The superior temporal branch (Fig. 1-8) is usually the strongest cortical branch of the middle cerebral artery and its further part on the surface of the cerebral cortex. Having left the sylvian fissure, it runs towards the caudal suprasylvian sulcus and runs further towards ectomarginal sulcus. The branch supplies blood to the superior part of the cerebral cortex. The middle temporal branch (Fig. 1-9) descends slightly distant from the previous branch and runs towards the terminal section of the caudal suprasylvian sulcus. Having passed that sulcus, its terminal branches go to the posterior border of the hemisphere and go onto the surface of the occipital lobe. The inferior temporal branch (Fig.1-10), having separated from the main trunk of the middle cerebral artery, runs on the surface of the cortex between the lateral rhinal sulcus and the ectosylvian sulcus. Its terminal branches participate in supplying a part of the occipital lobe.

Considering the above general pattern of cortical branches of the middle artery in fallow deer, one can observe that respective sections of those branches can run inside respective sulci, sometimes undergoing further divisions, however, always running towards the described regions of cerebral cortex.

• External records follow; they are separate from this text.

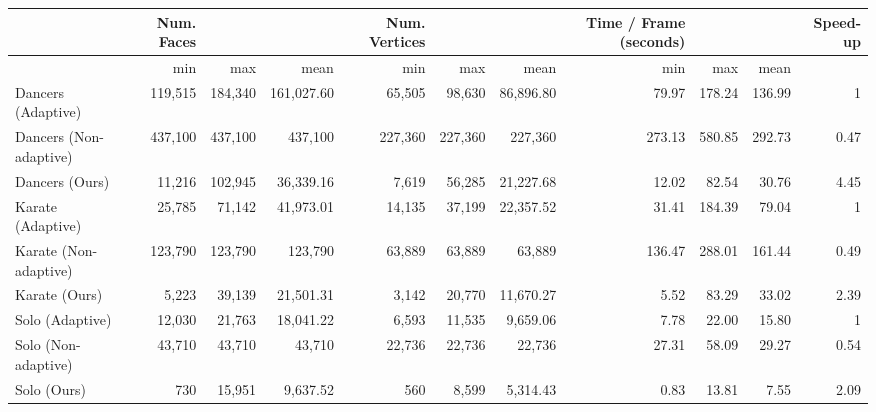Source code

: \begin{tabular}{lrrrrrrrrrr}
\toprule
{} &  Num. Faces &         &            &  Num. Vertices &         &           &  Time / Frame (seconds) &        &        &  Speed-up \\
\midrule
{} &         min &     max &       mean &            min &     max &      mean &                     min &    max &   mean &           \\
Dancers (Adaptive)     &     119,515 & 184,340 & 161,027.60 &         65,505 &  98,630 & 86,896.80 &                   79.97 & 178.24 & 136.99 &         1 \\
Dancers (Non-adaptive) &     437,100 & 437,100 &    437,100 &        227,360 & 227,360 &   227,360 &                  273.13 & 580.85 & 292.73 &      0.47 \\
Dancers (Ours)         &      11,216 & 102,945 &  36,339.16 &          7,619 &  56,285 & 21,227.68 &                   12.02 &  82.54 &  30.76 &      4.45 \\
Karate (Adaptive)      &      25,785 &  71,142 &  41,973.01 &         14,135 &  37,199 & 22,357.52 &                   31.41 & 184.39 &  79.04 &         1 \\
Karate (Non-adaptive)  &     123,790 & 123,790 &    123,790 &         63,889 &  63,889 &    63,889 &                  136.47 & 288.01 & 161.44 &      0.49 \\
Karate (Ours)          &       5,223 &  39,139 &  21,501.31 &          3,142 &  20,770 & 11,670.27 &                    5.52 &  83.29 &  33.02 &      2.39 \\
Solo (Adaptive)        &      12,030 &  21,763 &  18,041.22 &          6,593 &  11,535 &  9,659.06 &                    7.78 &  22.00 &  15.80 &         1 \\
Solo (Non-adaptive)    &      43,710 &  43,710 &     43,710 &         22,736 &  22,736 &    22,736 &                   27.31 &  58.09 &  29.27 &      0.54 \\
Solo (Ours)            &         730 &  15,951 &   9,637.52 &            560 &   8,599 &  5,314.43 &                    0.83 &  13.81 &   7.55 &      2.09 \\
\bottomrule
\end{tabular}
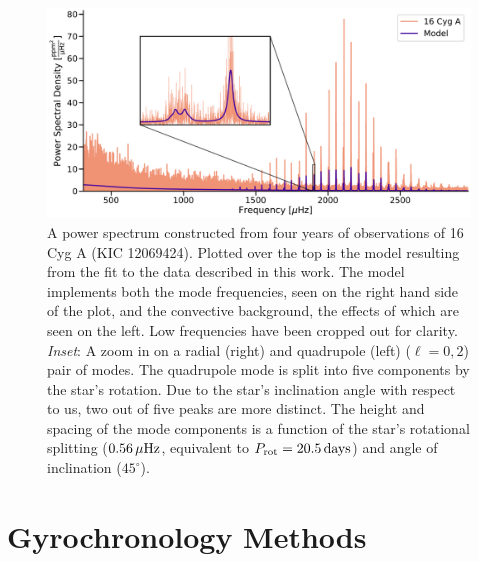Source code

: \begin{figure}
	\centering
	\includegraphics[width=.99\textwidth]{Images/modelfit.pdf}
	\caption{A power spectrum constructed from four years of \kepler observations of 16 Cyg A (KIC 12069424). Plotted over the top is the model resulting from the fit to the data described in this work. The model implements both the mode frequencies, seen on the right hand side of the plot, and the convective background, the effects of which are seen on the left. Low frequencies have been cropped out for clarity. \textit{Inset}: A zoom in on a radial (right) and quadrupole (left) ($\ell = 0, 2$) pair of modes. The quadrupole mode is split into five components by the star's rotation. Due to the star's inclination angle with respect to us, two out of five peaks are more distinct. The height and spacing of the mode components is a function of the star's rotational splitting ($0.56\, \mu\rm{Hz}$, equivalent to $P_{\rm rot} = 20.5\, \rm{days}$) and angle of inclination ($45^\circ$).}
	\label{fig:modelfit}
\end{figure}


\section{Gyrochronology Methods}\label{s:gyro}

Studying the pattern of descent of cortical branches of the middle cerebral artery in fallow deer individuals investigated, it was found that in all the individual from rostral cerebral artery there descended a single independent vessel; the middle cerebral artery. In 9 (15%) hemispheres from the main trunk of the middle cerebral artery there descended rostrally there descended a common trunk for the anterior rhinal artery, for the orbital branch and for the inferior and superior frontal branch. Caudally, the main trunk gave off an independent posterior rhinal artery, then the common descent for temporal branches: inferior, middle and superior as well as a common descent for parietal branches: anterior and posterior (Phot.1). In successive 10 (16.7%) cases from the main trunk there descended rostrally an independent anterior rhinal artery, followed by a common descent for the orbital branch and for inferior frontal branch. Caudally from the main trunk of the middle cerebral artery there separated a common trunk for temporal branches: inferior, middle and superior as well as the posterior rhinal artery. The main trunk, having ascended into the sylvian fissure, gave off a common trunk for anterior and posterior parietal branches as well as for the superior frontal branch onto the surface of the cortex. As for other 29 (48.3%) hemispheres, from the main trunk of the middle cerebral artery rostrally there descended a common trunk for the anterior rhinal artery and for the orbital branch, followed by a common descent for inferior and superior frontal branches. Caudally the main trunk gave off the posterior rhinal artery with a common descent with the inferior temporal artery. Having penetrated into the sylvian fissure, there got onto the surface of the cortex a common trunk for anterior and posterior parietal branches as well as for middle and superior temporal branches. In the other 12 (20%) cases from the main trunk of the middle cerebral artery rostrally there separated a common descent for the anterior rhinal artery and for the orbital branch, inferior and superior frontal ranches. Caudally from the main trunk there separated the posterior rhinal artery with a common trunk with the inferior and middle temporal branches. The main trunk, having ascended into the sylvian fissure, gave off a common descent for parietal branches and the superior temporal branch onto the surface of the cerebral cortex.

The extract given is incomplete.